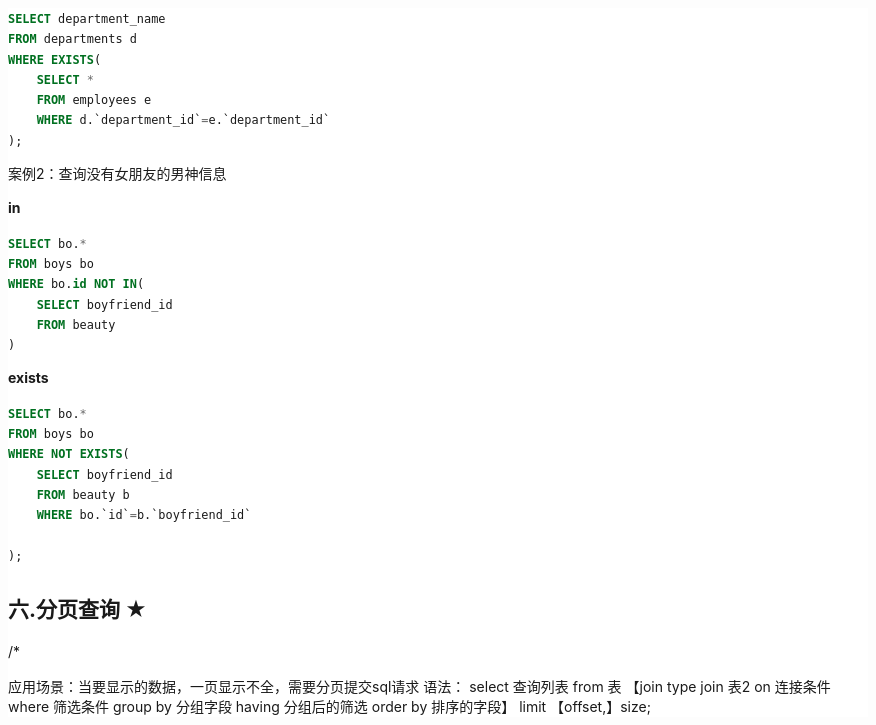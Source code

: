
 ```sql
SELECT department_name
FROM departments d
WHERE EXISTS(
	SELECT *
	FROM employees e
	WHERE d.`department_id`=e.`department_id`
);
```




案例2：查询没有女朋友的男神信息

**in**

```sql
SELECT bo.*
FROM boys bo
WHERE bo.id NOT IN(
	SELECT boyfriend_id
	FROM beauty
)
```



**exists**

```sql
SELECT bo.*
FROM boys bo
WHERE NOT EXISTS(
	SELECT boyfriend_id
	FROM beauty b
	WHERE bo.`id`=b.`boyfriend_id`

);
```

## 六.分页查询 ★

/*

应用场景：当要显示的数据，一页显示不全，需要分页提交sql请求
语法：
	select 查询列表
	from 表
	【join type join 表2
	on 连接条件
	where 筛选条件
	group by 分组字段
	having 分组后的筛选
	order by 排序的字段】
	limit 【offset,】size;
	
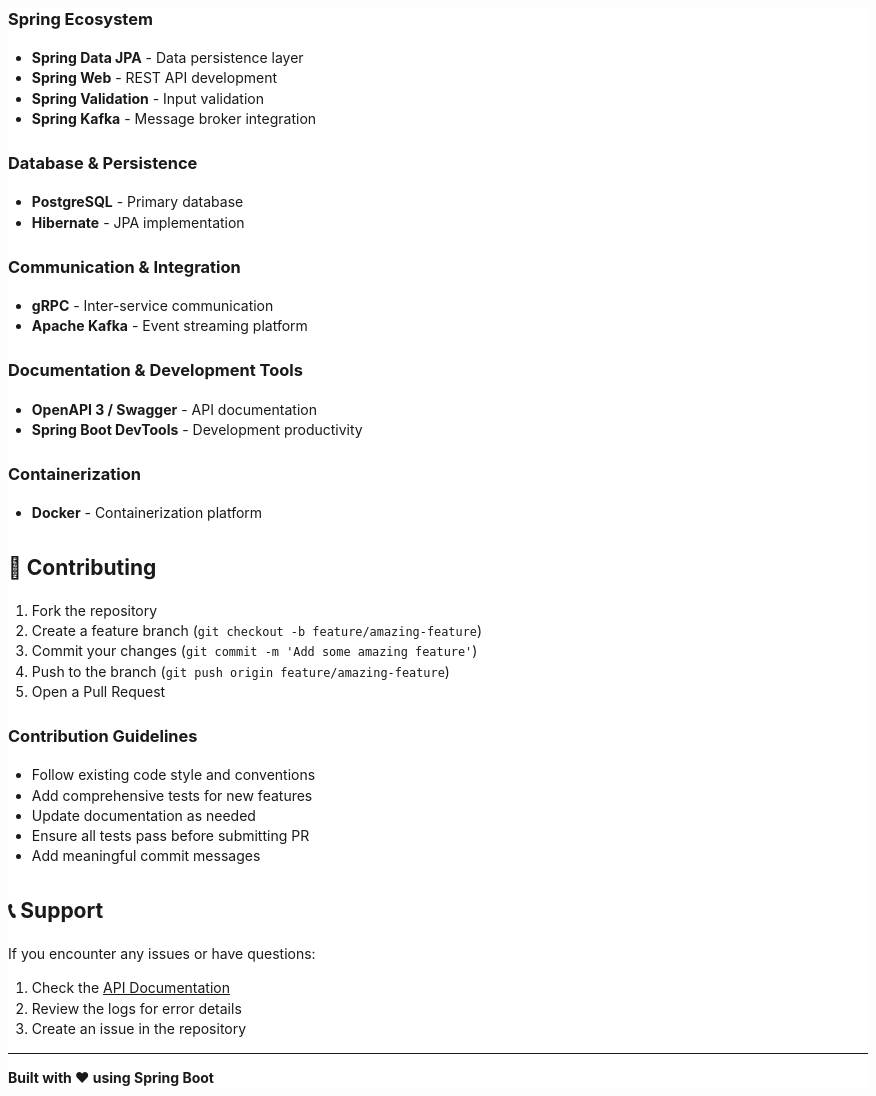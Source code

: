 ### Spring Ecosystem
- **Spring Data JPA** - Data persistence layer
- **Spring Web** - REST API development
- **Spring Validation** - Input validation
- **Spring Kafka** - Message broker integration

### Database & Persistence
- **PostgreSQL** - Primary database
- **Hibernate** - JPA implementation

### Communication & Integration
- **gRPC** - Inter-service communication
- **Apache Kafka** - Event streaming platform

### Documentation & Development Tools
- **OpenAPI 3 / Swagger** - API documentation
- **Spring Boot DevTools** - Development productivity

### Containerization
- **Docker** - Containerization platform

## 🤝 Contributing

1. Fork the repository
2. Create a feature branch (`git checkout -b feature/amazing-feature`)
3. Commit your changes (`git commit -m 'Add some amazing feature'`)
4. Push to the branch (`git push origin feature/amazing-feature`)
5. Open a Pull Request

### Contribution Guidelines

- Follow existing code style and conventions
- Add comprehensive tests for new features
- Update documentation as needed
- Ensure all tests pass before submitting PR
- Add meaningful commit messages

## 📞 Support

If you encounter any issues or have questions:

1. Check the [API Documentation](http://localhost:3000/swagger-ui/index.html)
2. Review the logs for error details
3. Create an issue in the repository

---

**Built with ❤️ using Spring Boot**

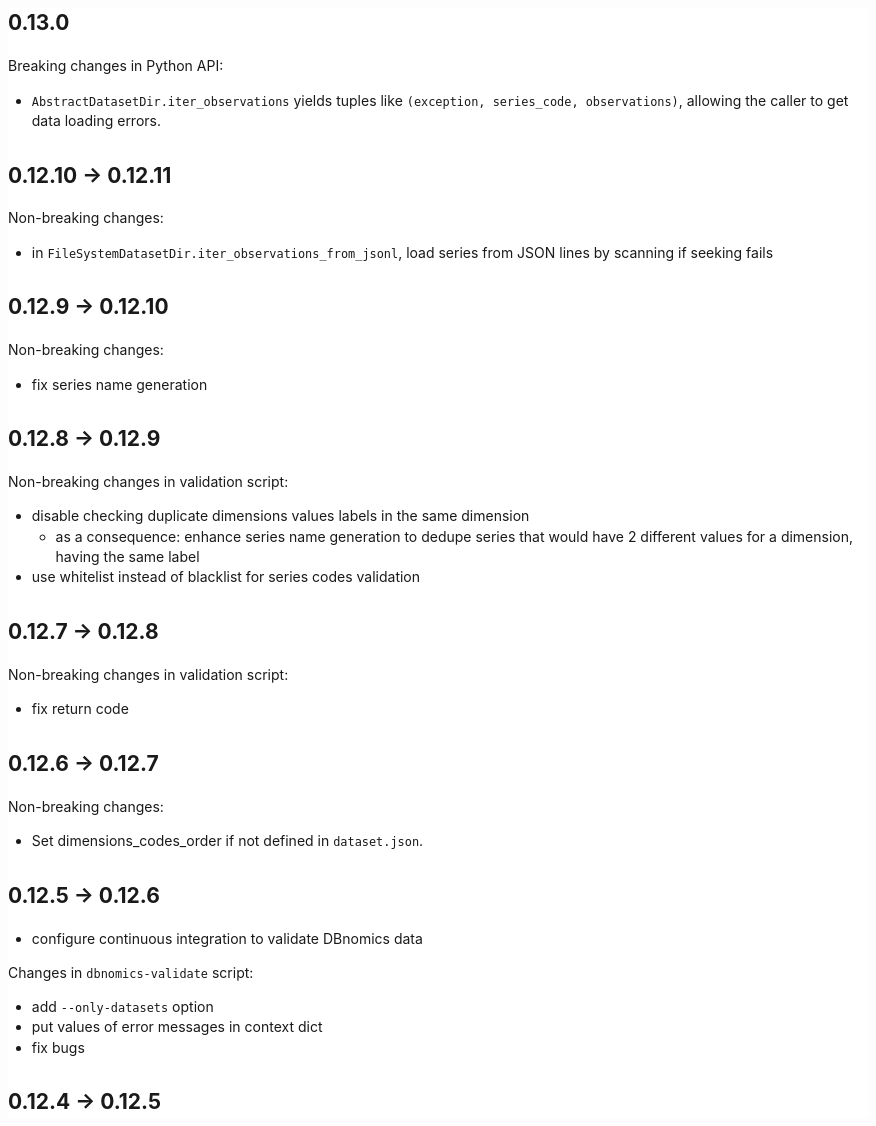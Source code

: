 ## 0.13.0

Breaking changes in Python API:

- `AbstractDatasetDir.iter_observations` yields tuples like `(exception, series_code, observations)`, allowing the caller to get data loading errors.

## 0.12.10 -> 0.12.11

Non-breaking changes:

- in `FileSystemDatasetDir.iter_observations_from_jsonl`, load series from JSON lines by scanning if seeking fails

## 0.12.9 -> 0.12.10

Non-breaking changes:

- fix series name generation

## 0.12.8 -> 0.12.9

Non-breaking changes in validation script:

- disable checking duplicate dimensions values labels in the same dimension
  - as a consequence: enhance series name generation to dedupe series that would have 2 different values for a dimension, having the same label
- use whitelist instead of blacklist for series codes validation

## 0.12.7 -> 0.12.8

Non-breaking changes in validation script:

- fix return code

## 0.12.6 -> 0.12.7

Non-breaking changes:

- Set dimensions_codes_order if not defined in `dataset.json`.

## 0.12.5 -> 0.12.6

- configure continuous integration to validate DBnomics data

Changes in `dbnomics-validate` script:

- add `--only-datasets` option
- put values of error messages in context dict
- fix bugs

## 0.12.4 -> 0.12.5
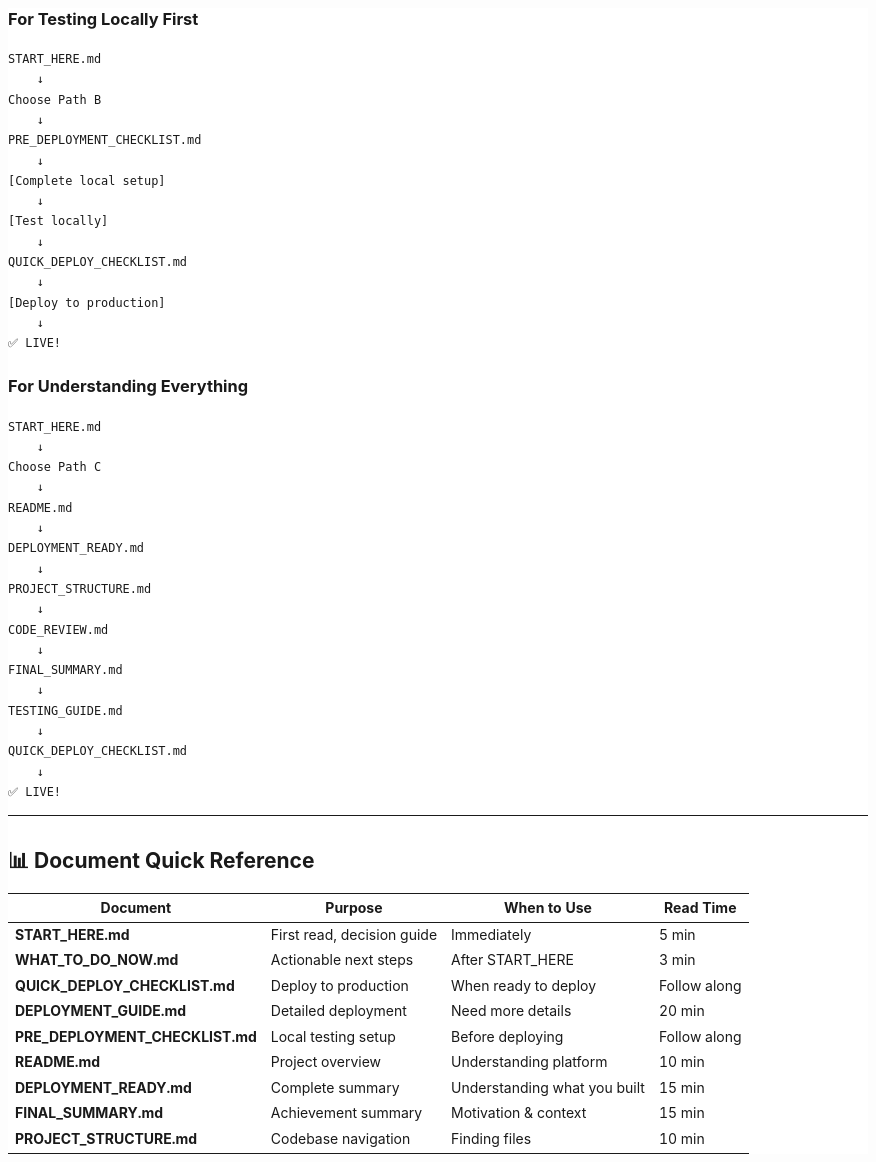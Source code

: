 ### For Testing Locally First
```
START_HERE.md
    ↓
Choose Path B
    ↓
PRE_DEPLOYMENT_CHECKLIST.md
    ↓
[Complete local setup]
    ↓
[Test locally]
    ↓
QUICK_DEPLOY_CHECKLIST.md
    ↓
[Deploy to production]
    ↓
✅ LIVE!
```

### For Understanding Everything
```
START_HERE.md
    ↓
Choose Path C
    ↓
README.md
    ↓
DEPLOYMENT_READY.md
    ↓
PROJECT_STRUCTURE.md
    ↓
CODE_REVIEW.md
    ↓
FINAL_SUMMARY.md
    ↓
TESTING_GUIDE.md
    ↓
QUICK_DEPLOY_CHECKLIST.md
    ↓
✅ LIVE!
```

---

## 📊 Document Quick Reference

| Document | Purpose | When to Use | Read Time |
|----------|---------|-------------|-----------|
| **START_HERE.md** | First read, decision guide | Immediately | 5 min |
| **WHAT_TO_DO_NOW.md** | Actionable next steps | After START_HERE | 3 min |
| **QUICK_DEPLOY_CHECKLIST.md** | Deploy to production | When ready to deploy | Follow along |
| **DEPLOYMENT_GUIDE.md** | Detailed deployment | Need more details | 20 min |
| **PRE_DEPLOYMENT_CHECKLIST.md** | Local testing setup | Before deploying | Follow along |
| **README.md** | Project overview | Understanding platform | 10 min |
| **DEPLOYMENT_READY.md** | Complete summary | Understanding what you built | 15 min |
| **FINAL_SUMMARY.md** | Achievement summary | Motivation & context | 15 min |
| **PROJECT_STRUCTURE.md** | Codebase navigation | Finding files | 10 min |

Work order:
Within the listing above, locate the line containing "- Ensure all tests pass before submitting PR" and the line containing "using Spring Boot**". Reproduce those two lines and all lines between them exactly, with nothing added.

Written solution:
- Ensure all tests pass before submitting PR
- Add meaningful commit messages

## 📞 Support

If you encounter any issues or have questions:

1. Check the [API Documentation](http://localhost:3000/swagger-ui/index.html)
2. Review the logs for error details
3. Create an issue in the repository

---

**Built with ❤️ using Spring Boot**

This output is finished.